Medium – Book
About the Book – Audrey and Ivy are two students at the prestigious Illumen Hall on the South Coast of England. The school is famous and well-regarded, with a strange obsession with magpies. Ivy is a straight-A student who lives in a council flat in London outside of term-time, Audrey is an American sweetheart with a rich daddy who moves to the UK after trauma in her past. Before Audrey arrives, the normally kind and friendly school experiences a terrible event – at an end-of-term party, the popular and beautiful Lola Radcliffe is found dead on the local beach with an elaborate tattoo of a magpie on her back. Soon after term restarts, a mysterious podcast airs, with the headline ‘I know who killed Lola. And one of you is next’.

My Rating – 3.5/5
My Thoughts – This book was part of one of the YA book boxes I get, and came with a whole set of bookish treats under the theme of ‘Secret Societies’. It’s a book I have mixed feelings about, so I will discuss what I enjoyed first, and then not so much. So, firstly, I really liked the burgeoning friendship between Ivy and Audrey – they start off really hating each other, but come to like each other regardless of their differences. They are likeable characters, and Ivy especially is someone that manages to be kind and caring without losing her edge. The school seems generally quite a nice place to be – a bit of cattiness and bitching, but no huge bullying rings etc. The plot was engrossing and kept my interest. The descriptions of both main characters’ anxieties and panic attacks are believable. I read the book quickly and needed to finish it before I could go to sleep – the sign of a good book!

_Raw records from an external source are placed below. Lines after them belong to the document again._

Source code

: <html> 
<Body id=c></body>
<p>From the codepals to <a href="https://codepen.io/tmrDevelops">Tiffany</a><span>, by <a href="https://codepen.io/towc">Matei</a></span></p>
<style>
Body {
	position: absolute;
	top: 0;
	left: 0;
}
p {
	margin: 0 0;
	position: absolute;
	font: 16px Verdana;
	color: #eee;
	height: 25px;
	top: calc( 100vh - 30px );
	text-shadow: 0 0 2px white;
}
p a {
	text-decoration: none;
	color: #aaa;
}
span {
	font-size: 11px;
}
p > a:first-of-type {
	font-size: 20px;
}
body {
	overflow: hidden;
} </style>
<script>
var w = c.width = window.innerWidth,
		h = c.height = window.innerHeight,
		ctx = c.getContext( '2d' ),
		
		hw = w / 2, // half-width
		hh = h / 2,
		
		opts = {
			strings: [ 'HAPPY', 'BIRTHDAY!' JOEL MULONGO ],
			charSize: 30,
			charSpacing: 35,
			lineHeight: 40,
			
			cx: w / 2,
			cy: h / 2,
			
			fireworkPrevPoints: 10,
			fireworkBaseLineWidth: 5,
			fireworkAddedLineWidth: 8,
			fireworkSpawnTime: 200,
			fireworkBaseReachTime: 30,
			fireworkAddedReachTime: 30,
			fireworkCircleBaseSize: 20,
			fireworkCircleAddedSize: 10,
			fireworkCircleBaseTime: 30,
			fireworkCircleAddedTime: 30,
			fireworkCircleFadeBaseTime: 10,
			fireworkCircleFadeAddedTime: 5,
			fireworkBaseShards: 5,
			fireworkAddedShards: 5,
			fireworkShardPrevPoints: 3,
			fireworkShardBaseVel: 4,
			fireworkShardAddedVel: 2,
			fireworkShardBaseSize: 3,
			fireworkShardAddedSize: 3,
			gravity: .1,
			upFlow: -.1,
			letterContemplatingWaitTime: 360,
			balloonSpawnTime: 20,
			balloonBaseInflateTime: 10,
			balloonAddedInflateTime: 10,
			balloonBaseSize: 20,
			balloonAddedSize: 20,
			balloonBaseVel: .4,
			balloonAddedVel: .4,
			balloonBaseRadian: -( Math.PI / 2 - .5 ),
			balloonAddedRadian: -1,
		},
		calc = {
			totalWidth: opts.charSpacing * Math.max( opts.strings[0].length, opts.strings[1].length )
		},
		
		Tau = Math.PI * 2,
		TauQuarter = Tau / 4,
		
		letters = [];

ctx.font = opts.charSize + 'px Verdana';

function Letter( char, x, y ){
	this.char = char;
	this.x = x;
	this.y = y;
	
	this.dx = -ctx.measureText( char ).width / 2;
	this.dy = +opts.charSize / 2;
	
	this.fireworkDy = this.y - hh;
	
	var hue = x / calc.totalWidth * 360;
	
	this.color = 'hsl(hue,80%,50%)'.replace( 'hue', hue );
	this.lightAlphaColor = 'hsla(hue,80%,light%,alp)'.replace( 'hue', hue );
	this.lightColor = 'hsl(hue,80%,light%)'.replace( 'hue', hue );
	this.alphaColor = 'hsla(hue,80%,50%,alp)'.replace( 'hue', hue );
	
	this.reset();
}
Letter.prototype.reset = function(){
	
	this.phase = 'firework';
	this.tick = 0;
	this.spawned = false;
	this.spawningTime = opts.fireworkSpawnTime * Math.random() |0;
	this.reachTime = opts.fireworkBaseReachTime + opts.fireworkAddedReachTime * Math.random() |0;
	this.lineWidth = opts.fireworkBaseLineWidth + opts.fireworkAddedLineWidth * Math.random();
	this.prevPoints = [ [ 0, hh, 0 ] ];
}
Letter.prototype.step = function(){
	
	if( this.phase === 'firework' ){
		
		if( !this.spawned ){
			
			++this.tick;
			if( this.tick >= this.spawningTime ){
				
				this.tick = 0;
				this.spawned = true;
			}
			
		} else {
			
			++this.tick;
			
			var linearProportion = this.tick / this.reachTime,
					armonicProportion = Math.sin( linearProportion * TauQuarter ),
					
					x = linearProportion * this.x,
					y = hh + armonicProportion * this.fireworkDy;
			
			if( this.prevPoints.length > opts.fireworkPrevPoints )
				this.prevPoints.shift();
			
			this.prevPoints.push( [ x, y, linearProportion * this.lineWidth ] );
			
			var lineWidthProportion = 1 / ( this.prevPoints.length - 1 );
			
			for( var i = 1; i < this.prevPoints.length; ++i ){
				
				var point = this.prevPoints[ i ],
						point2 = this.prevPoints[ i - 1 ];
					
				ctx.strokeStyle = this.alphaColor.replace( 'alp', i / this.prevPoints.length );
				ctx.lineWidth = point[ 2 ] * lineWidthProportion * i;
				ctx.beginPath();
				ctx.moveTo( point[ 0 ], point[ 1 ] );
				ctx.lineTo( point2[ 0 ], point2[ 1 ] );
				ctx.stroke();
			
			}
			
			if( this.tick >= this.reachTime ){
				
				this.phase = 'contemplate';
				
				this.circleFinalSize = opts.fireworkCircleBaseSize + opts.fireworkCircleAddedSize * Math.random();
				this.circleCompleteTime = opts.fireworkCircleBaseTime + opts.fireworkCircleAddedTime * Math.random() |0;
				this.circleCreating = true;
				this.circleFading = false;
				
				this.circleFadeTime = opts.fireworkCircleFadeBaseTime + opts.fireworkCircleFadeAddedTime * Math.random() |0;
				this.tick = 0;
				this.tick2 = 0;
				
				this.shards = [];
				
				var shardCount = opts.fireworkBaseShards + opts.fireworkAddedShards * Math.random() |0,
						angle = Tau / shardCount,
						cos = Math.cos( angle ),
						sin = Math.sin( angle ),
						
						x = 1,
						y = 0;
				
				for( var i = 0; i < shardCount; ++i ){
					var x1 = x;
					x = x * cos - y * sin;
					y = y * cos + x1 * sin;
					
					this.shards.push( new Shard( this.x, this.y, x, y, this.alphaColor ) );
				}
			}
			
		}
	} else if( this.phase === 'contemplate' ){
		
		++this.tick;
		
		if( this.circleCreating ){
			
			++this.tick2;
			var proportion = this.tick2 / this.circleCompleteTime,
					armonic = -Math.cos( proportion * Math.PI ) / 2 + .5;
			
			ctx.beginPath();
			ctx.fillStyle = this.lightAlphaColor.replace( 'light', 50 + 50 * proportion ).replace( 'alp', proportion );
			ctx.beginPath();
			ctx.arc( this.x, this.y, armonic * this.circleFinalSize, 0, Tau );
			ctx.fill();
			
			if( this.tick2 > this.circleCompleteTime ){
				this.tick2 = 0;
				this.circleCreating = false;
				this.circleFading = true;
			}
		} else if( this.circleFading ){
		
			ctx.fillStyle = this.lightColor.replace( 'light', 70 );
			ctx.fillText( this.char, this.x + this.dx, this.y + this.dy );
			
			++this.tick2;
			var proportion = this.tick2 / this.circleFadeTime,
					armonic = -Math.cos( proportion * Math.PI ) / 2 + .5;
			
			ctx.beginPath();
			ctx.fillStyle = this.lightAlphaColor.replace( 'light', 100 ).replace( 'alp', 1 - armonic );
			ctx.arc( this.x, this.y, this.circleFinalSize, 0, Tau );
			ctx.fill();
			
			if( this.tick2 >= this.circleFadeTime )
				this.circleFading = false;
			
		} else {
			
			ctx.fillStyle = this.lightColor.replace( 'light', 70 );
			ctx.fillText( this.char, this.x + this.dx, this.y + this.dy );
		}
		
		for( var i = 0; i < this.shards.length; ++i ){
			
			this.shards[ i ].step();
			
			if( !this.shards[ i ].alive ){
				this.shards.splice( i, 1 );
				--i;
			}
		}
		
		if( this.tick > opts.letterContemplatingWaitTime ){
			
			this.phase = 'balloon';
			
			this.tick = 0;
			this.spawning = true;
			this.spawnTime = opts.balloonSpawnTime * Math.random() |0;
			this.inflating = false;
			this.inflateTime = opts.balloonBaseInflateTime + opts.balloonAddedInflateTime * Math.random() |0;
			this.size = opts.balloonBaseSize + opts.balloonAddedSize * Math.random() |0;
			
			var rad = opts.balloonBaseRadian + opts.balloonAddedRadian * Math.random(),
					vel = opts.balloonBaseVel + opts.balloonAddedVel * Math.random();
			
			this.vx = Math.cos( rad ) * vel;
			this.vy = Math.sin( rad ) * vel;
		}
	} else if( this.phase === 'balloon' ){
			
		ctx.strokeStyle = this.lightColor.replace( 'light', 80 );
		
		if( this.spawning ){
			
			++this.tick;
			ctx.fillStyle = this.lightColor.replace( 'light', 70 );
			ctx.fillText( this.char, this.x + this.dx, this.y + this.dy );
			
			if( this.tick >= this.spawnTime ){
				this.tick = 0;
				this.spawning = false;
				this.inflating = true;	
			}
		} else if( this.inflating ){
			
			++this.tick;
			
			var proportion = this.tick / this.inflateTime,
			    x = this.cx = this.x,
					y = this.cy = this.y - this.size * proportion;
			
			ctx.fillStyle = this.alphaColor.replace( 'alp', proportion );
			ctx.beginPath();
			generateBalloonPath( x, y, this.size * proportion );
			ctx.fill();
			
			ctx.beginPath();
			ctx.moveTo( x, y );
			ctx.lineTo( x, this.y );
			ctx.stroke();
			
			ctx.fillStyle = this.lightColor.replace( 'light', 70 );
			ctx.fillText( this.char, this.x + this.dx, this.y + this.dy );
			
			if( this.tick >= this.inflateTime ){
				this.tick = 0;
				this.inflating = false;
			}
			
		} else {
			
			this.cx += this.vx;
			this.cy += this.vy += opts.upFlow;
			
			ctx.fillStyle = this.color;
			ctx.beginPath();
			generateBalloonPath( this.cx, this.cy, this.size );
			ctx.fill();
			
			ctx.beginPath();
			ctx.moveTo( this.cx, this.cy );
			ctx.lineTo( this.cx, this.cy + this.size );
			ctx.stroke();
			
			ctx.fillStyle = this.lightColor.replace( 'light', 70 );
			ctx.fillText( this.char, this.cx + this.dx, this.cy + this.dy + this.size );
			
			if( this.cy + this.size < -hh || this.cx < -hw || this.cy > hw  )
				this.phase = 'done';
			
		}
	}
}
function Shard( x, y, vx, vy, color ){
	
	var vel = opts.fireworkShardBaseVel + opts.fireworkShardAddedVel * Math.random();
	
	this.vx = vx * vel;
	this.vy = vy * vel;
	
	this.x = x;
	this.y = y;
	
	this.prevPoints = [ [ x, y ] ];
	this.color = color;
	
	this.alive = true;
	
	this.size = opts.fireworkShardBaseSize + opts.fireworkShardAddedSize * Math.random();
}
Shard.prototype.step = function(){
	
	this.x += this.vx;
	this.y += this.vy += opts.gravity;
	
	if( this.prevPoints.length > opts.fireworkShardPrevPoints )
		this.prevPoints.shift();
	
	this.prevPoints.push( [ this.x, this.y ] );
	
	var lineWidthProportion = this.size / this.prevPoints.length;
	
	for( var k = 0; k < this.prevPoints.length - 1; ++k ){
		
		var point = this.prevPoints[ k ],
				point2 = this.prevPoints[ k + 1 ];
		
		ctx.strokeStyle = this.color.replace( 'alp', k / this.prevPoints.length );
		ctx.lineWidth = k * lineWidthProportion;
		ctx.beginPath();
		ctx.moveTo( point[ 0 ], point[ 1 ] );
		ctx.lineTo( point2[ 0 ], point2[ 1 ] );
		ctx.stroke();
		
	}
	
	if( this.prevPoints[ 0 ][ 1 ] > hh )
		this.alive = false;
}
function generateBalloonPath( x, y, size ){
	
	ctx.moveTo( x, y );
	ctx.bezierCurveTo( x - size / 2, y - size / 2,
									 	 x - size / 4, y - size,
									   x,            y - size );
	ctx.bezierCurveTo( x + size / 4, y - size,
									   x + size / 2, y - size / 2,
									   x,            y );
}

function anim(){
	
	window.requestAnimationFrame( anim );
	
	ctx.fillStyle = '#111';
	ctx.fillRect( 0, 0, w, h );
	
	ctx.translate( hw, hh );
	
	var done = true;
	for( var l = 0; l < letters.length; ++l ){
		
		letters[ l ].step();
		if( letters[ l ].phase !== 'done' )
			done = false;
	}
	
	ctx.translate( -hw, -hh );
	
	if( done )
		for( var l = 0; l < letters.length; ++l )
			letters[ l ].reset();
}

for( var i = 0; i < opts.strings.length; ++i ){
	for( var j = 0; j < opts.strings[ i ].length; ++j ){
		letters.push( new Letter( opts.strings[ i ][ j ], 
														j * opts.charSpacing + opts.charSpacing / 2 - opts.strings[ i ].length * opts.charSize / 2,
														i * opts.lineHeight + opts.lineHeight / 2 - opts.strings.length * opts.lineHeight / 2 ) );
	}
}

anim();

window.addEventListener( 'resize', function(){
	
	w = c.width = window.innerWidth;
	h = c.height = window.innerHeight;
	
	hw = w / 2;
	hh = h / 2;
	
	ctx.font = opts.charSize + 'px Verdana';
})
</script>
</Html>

So – what wasn’t so good? There were some bits of the book which weren’t as well written. The book is written by two authors and I did wonder if one of the characters was written by one of the authors and one the other, as I found Ivy’s chapters generally better written than Audrey’s. For a YA book there is an awful lot of swearing. I am a little sensitive to swearing in books, but generally expect it in more ‘adult’ books. The swearing just seemed a little randomly placed. The descriptions of the characters are a bit laboured – every character is defined by their skin colour before any other aspects. I love that the authors made the school so multi-cultural, but the descriptions of the colour of each of the characters’ skintones just seemed a bit clumsy. Another aspect I thought could have been done ‘better’ in this age of interactivity was the online elements – a website is provided but doesn’t really link anywhere, a podcast is mentioned which could have been created. It just seems like the book’s PR teams missed a trick.